Rule 41(b) provides that “[i]f the plaintiff fails to prosecute . . . a defendant may move to dismiss the action or any claim against it.” Fed.R.Civ.P. 41(b). In considering whether to dismiss an action or claims pursuant to Rule 41(b) the following factors must be considered:
(1) the duration of the plaintiff's failures, (2) whether plaintiff had received notice that further delays would result in dismissal, (3) whether the defendant is likely to be prejudiced by further delay, (4) whether the district judge has taken care to strike the balance between alleviating court calendar congestion and protecting a party's right to due process and a fair chance to be heard and (5) whether the judge has adequately assessed the efficacy of lesser sanctions.LeSane v. Hall's Sec. Analyst, Inc., 239 F.3d 206, 209 (2d Cir. 2001); accord Rios v. Zion Farm LLC, No. 19 Civ. 4363, 2021 WL 2383026, at *1 (S.D.N.Y. June 9, 2021). “Dismissal is a ‘harsh remedy to be utilized only in extreme situations.'” Rios, 2021 WL 2383026, at *1 (quoting Minnette v. Time Warner, 997 F.2d 1023, 1027 (2d Cir. 1993)).
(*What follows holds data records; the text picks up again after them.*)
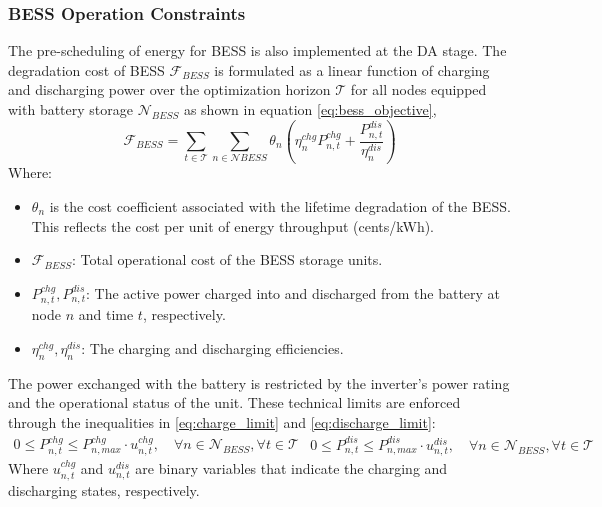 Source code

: \documentclass[preprint,12pt]{elsarticle}
\begin{document}
\subsubsection{BESS Operation Constraints}
The pre-scheduling of energy for BESS is also implemented at the DA stage. 
The degradation cost of BESS $\mathcal{F}_{BESS}$ is formulated as a linear function of charging and discharging power over the optimization horizon $\mathcal{T}$ for all nodes equipped with battery storage $\mathcal{N}_{BESS}$ as shown in equation \eqref{eq:bess_objective}, 
\begin{equation}
\mathcal{F}_{BESS} = \sum \limits_{t \in \mathcal{T}} \sum_{n \in \mathcal{N}{BESS}} \theta_{n} \left( \eta_{n}^{chg} P_{n,t}^{chg} + \frac{P_{n,t}^{dis}}{\eta_{n}^{dis}} \right)
\label{eq:bess_objective}
\end{equation}
Where:
\begin{itemize}
    \item $\theta_n$ is the cost coefficient associated with the lifetime degradation of the BESS. This reflects the cost per unit of energy throughput (cents/kWh).
    \item $\mathcal{F}_{BESS}$: Total operational cost of the BESS storage units.
    \item $P_{n,t}^{chg}, P_{n,t}^{dis}$: The active power charged into and discharged from the battery at node $n$ and time $t$, respectively.
    \item $\eta_{n}^{chg}, \eta_{n}^{dis}$: The charging and discharging efficiencies.
\end{itemize}

The power exchanged with the battery is restricted by the inverter's power rating and the operational status of the unit. These technical limits are enforced through the inequalities in \eqref{eq:charge_limit} and \eqref{eq:discharge_limit}:
\begin{subequations}
    \begin{align}
    0 \le P_{n,t}^{chg} \le P_{n,max}^{chg} \cdot u_{n,t}^{chg}, \quad \forall n \in \mathcal{N}_{BESS}, \forall t \in \mathcal{T}
    \label{eq:charge_limit}
    \end{align}
    \begin{align}
    0 \le P_{n,t}^{dis} \le P_{n,max}^{dis} \cdot u_{n,t}^{dis}, \quad \forall n \in \mathcal{N}_{BESS}, \forall t \in \mathcal{T}
    \label{eq:discharge_limit}
    \end{align}
    \label{eq_bess_limits}
\end{subequations}
Where $u_{n,t}^{chg}$ and $u_{n,t}^{dis}$ are binary variables that indicate the charging and discharging states, respectively.
\end{document}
Here, the harsh remedy of dismissal is unwarranted. Rivas has participated in this litigation and initially appeared for his deposition. During that first appearance, the ACC determined that an interpreter was necessary and postponed the deposition. Rivas failed to reschedule and appear for his deposition after this initial postponement. If anything, Rivas's failure to appear has harmed his case, as the City's motion for summary judgment as to Rivas's Unpaid Overtime and Delayed Payment claims is granted on the ground that Rivas did not provide any individualized evidence in support of these claims. This result is sanction enough. The City has not been prejudiced, and there is no reason to take further action against Rivas whose only remaining claims are the Regular Rate and Straight Time claims.
IV. CONCLUSION
For the reasons stated above, Plaintiffs' motion for summary judgment is DENIED. The City's motion for summary judgment is GRANTED as to the Group 1 Plaintiffs' Unpaid Overtime and Delayed Payment claims, but is otherwise DENIED. The City's motion to dismiss the claims of Plaintiff Rivas is DENIED. The following claims remain:
• Group 2 Plaintiffs' Unpaid Overtime claims,
• Group 2 Plaintiffs' Delayed Payment claims and
• all Plaintiffs' Regular Rate and Straight Time claims.
The Clerk of Court is respectfully directed to close the motion at Docket Nos. 83 and 92.